Colt Mustang Pocketlite with trigger modifications

The single-action trigger-pull weight on this Colt Mustang XSP Pocketlite Polymer 380 ACP is 7.5 pounds. Pull weight is only likely to be an issue in court if it contributes to a negligent discharge, says Law Shield President Kirk Evans. Photo courtesy of Gun Tests magazine.

CHEAPER THAN DIRT!: First, Mr. Evans, let’s define our terms about trigger modification. The trigger-pull weight is the amount of weight in pounds, or the force that represents that much weight, required to be exerted on a trigger by the user’s finger to discharge the firearm. The greater the trigger-pull weight, the more force is needed to make the weapon fire. Since trigger-pull weight is a product of a mechanical process involving springs, the trigger pull can be manipulated to be lighter or heavier to better suit the owner. Our purpose here is not to take a position on what the perfect trigger pull is for any given situation, but for you to tell us about what the law might have to say if we modify the trigger pull on a gun.

U.S. Law Shield

Evans: Right. There is no standard trigger-pull weight for firearms, and there are as many opinions on what is an ideal trigger pull as there are gun owners.

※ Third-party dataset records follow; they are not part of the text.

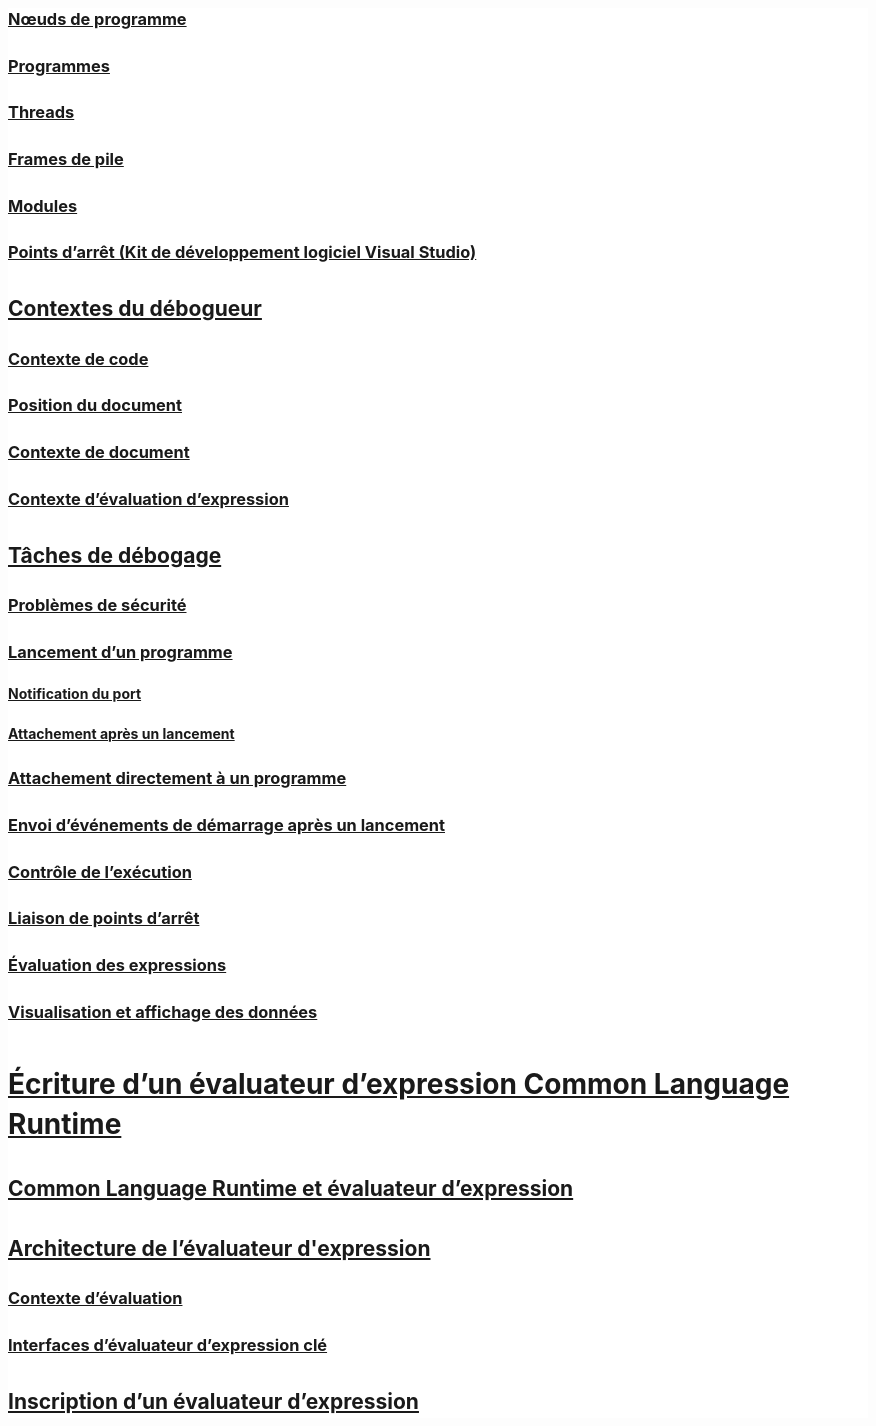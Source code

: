 ### [Nœuds de programme](program-nodes.md)
### [Programmes](programs.md)
### [Threads](threads.md)
### [Frames de pile](stack-frames.md)
### [Modules](modules.md)
### [Points d’arrêt (Kit de développement logiciel Visual Studio)](breakpoints-visual-studio-sdk.md)
## [Contextes du débogueur](debugger-contexts.md)
### [Contexte de code](code-context.md)
### [Position du document](document-position.md)
### [Contexte de document](document-context.md)
### [Contexte d’évaluation d’expression](expression-evaluation-context.md)
## [Tâches de débogage](debugging-tasks.md)
### [Problèmes de sécurité](security-issues.md)
### [Lancement d’un programme](launching-a-program.md)
#### [Notification du port](notifying-the-port.md)
#### [Attachement après un lancement](attaching-after-a-launch.md)
### [Attachement directement à un programme](attaching-directly-to-a-program.md)
### [Envoi d’événements de démarrage après un lancement](sending-startup-events-after-a-launch.md)
### [Contrôle de l’exécution](control-of-execution.md)
### [Liaison de points d’arrêt](binding-breakpoints.md)
### [Évaluation des expressions](evaluating-expressions.md)
### [Visualisation et affichage des données](visualizing-and-viewing-data.md)
# [Écriture d’un évaluateur d’expression Common Language Runtime](writing-a-common-language-runtime-expression-evaluator.md)
## [Common Language Runtime et évaluateur d’expression](common-language-runtime-and-expression-evaluation.md)
## [Architecture de l’évaluateur d'expression](expression-evaluator-architecture.md)
### [Contexte d’évaluation](evaluation-context.md)
### [Interfaces d’évaluateur d’expression clé](key-expression-evaluator-interfaces.md)
## [Inscription d’un évaluateur d’expression](registering-an-expression-evaluator.md)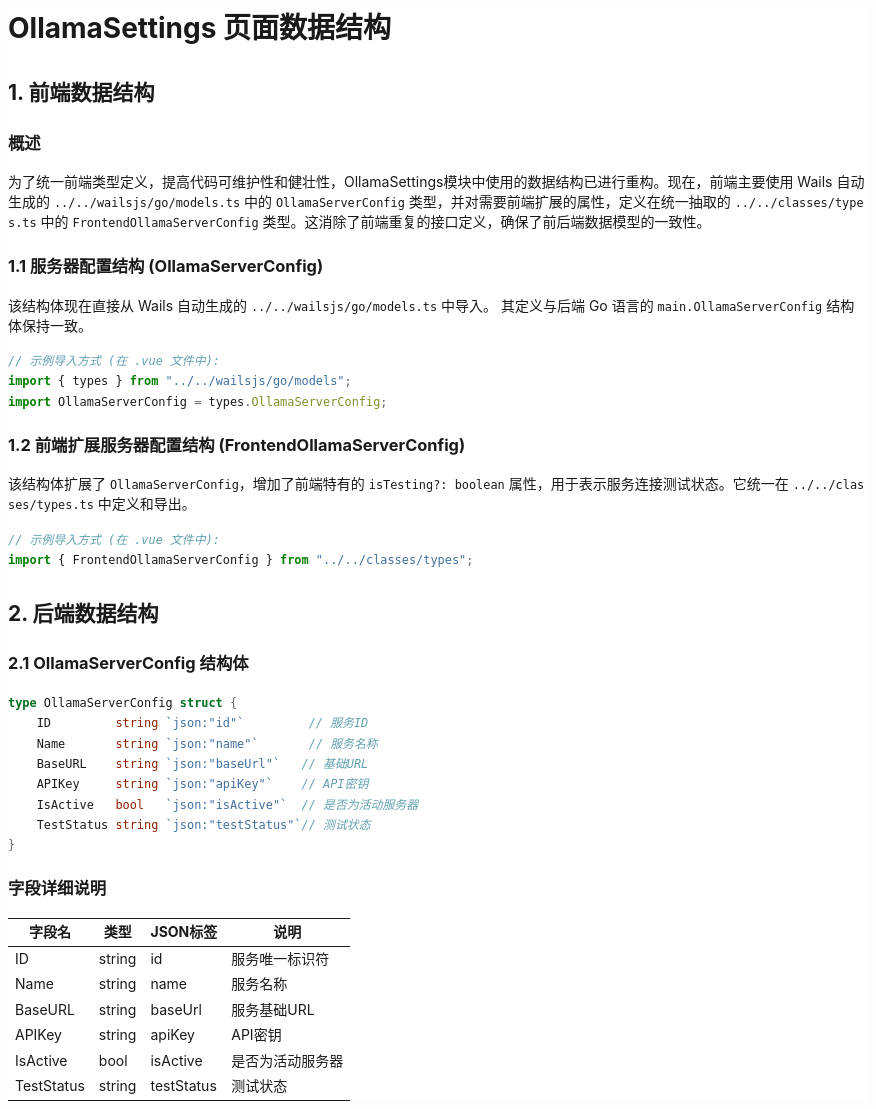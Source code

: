 # OllamaSettings 页面数据结构

## 1. 前端数据结构

### 概述
为了统一前端类型定义，提高代码可维护性和健壮性，OllamaSettings模块中使用的数据结构已进行重构。现在，前端主要使用 Wails 自动生成的 `../../wailsjs/go/models.ts` 中的 `OllamaServerConfig` 类型，并对需要前端扩展的属性，定义在统一抽取的 `../../classes/types.ts` 中的 `FrontendOllamaServerConfig` 类型。这消除了前端重复的接口定义，确保了前后端数据模型的一致性。

### 1.1 服务器配置结构 (OllamaServerConfig)
该结构体现在直接从 Wails 自动生成的 `../../wailsjs/go/models.ts` 中导入。
其定义与后端 Go 语言的 `main.OllamaServerConfig` 结构体保持一致。
```typescript
// 示例导入方式 (在 .vue 文件中):
import { types } from "../../wailsjs/go/models";
import OllamaServerConfig = types.OllamaServerConfig;
```

### 1.2 前端扩展服务器配置结构 (FrontendOllamaServerConfig)
该结构体扩展了 `OllamaServerConfig`，增加了前端特有的 `isTesting?: boolean` 属性，用于表示服务连接测试状态。它统一在 `../../classes/types.ts` 中定义和导出。
```typescript
// 示例导入方式 (在 .vue 文件中):
import { FrontendOllamaServerConfig } from "../../classes/types";
```

## 2. 后端数据结构

### 2.1 OllamaServerConfig 结构体

```go
type OllamaServerConfig struct {
    ID         string `json:"id"`         // 服务ID
    Name       string `json:"name"`       // 服务名称
    BaseURL    string `json:"baseUrl"`   // 基础URL
    APIKey     string `json:"apiKey"`    // API密钥
    IsActive   bool   `json:"isActive"`  // 是否为活动服务器
    TestStatus string `json:"testStatus"`// 测试状态
}
```

### 字段详细说明

| 字段名 | 类型 | JSON标签 | 说明 |
|--------|------|----------|------|
| ID | string | id | 服务唯一标识符 |
| Name | string | name | 服务名称 |
| BaseURL | string | baseUrl | 服务基础URL |
| APIKey | string | apiKey | API密钥 |
| IsActive | bool | isActive | 是否为活动服务器 |
| TestStatus | string | testStatus | 测试状态 |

If you have intentionally fired your gun, the trigger pull weight is most likely legally irrelevant. If you fired your gun like you intended, the fact that it operated with a very light trigger pull or a heavy trigger pull will likely be of little consequence to any resulting legal matters. If you intentionally shot someone or something with a gun, the key legal issue will be whether or not you were justified in the shooting, with trigger pull being an afterthought.

For example, if you were in fear for your life from an intruder who was breaking into your home and you intentionally shot the intruder, whether you had to press four pounds on the trigger or ten pounds on the trigger is not likely to be a matter that the law will focus upon. Thus, the issue of trigger pull weight of a firearm is very likely going to be not as important as other factors in a legal proceeding in most intentional discharge cases.

CHEAPER THAN DIRT!: What if the gun went off when we did not intend to pull the trigger? A lot can happen to people under stress.

Evans: In a situation of a non-intended discharge, the issue of trigger pull weight could be relevant.

Suppose you are confronting an attacker and you have drawn your weapon but have not fired. The attacker, upon seeing the barrel of your gun and your clear verbal warning to STOP, decides to immediately surrender, put his hands up and get on the ground. Just as the adrenaline is easing and you are feeling relief that you did not have to shoot the attacker, the relief is instantly broken when you hear a surprise BANG and feel the recoil of your own gun in your hand. You may not have meant for the gun to go off, but you just had a non-intended discharge.

In a situation involving a non-intended discharge, the law will likely impose a negligent or reckless standard to evaluate the conduct of the person discharging the firearm, and the circumstances surrounding why the gun discharged will be evaluated. This could hypothetically include the trigger-pull weight of your gun. However, the inquiry in most non-intended discharges will likely be decided on a more fundamental issue than trigger-pull weight.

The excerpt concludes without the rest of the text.